Il Corriere apre con Trump che minaccia la NATO. La Repubblica rincara la dose: “disgustato”. Entrambi convergono sullo stesso tema — segnale che oggi la geopolitica oscura tutto il resto. Nella notte, però, Trump torna a fare il duro con l’Iran e, per un attimo, molla la NATO.
L’Europa si è svegliata di colpo scoprendo di non avere un esercito. Settantacinque anni di ombrello americano e, ora che l’ombrello si chiude, i governi europei convocano vertici d’emergenza. Starmer chiama 35 paesi: tutti in corsa. È la storia del pensionato che lascia i risparmi sul conto corrente a tasso zero per vent’anni e poi scopre che l’inflazione gli ha mangiato tutto.
Nel frattempo, Gramellini nel suo “Caffè” usa il caso Piantedosi per spiegare che la destra è ipocrita sui valori familiari. Ma il vero scandalo non è che il ministro abbia una fidanzata: è che la RAI sia pubblica e che i suoi incarichi dipendano da chi siede al governo — di qualunque colore. I superincarichi, tra l’altro, valgono un gettone di 200 euro lordi.
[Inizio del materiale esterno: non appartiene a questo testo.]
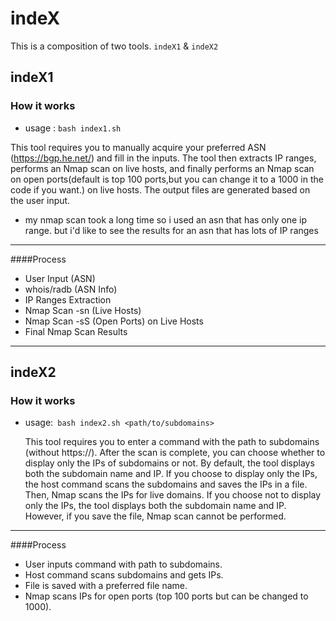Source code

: # indeX

This is a composition of two tools. `indeX1` & `indeX2`

## indeX1
### How it works
* usage : `bash index1.sh`

This tool requires you to manually acquire your preferred ASN (https://bgp.he.net/) and fill in the inputs. The tool then extracts IP ranges, performs an Nmap scan on live hosts, and finally performs an Nmap scan on open ports(default is top 100 ports,but you can change it to a 1000 in the code if you want.) on live hosts. The output files are generated based on the user input. 

* my nmap scan took a long time so i used an asn that has only one ip range. but i'd like to see the results for an asn that has lots of IP ranges
-------------------------------------------------------------------
####Process
* User Input (ASN)
* whois/radb (ASN Info)
* IP Ranges Extraction
* Nmap Scan -sn (Live Hosts)
* Nmap Scan -sS (Open Ports) on Live Hosts
* Final Nmap Scan Results
-------------------------------------------------------------------

## indeX2
### How it works
* usage:` bash index2.sh <path/to/subdomains>`

   This tool requires you to enter a command with the path to subdomains (without https://). After the scan is complete, you can choose whether to display only the IPs of subdomains or not. By default, the tool displays both the subdomain name and IP. If you choose to display only the IPs, the host command scans the subdomains and saves the IPs in a file. Then, Nmap scans the IPs for live domains. If you choose not to display only the IPs, the tool displays both the subdomain name and IP. However, if you save the file, Nmap scan cannot be performed.
---------------------------------------------------------------------
####Process
* User inputs command with path to subdomains.
* Host command scans subdomains and gets IPs.
* File is saved with a preferred file name.
* Nmap scans IPs for open ports (top 100 ports but can be changed to 1000).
Feltri su La Stampa è irresistibile: tutta la politica italiana improvvisata commissario tecnico dopo la sconfitta della Nazionale. Dino Zoff invita i politici a occuparsi di calcio. Mattia chiude così: “Invito che, dopo un tale dibattito, mi pare di una terribile imprudenza.” Difficile dargli torto.
Inchiesta San Siro: il direttore generale del Comune non ci sta, e fa bene. Vi diciamo perché.
Le Borse, dopo ieri, tornano giù e l’oro perde il 16%. Il mercato non segue i libri di testo: segue la liquidità — e quella istituzionale era già ai minimi storici. Guerra delle pillole dimagranti negli Stati Uniti, titola il WSJ.
Benjamin Constant: “La libertà moderna non è governarsi da soli, è essere governati il meno possibile.” Vale per la difesa, vale per la RAI, vale per la FIGC.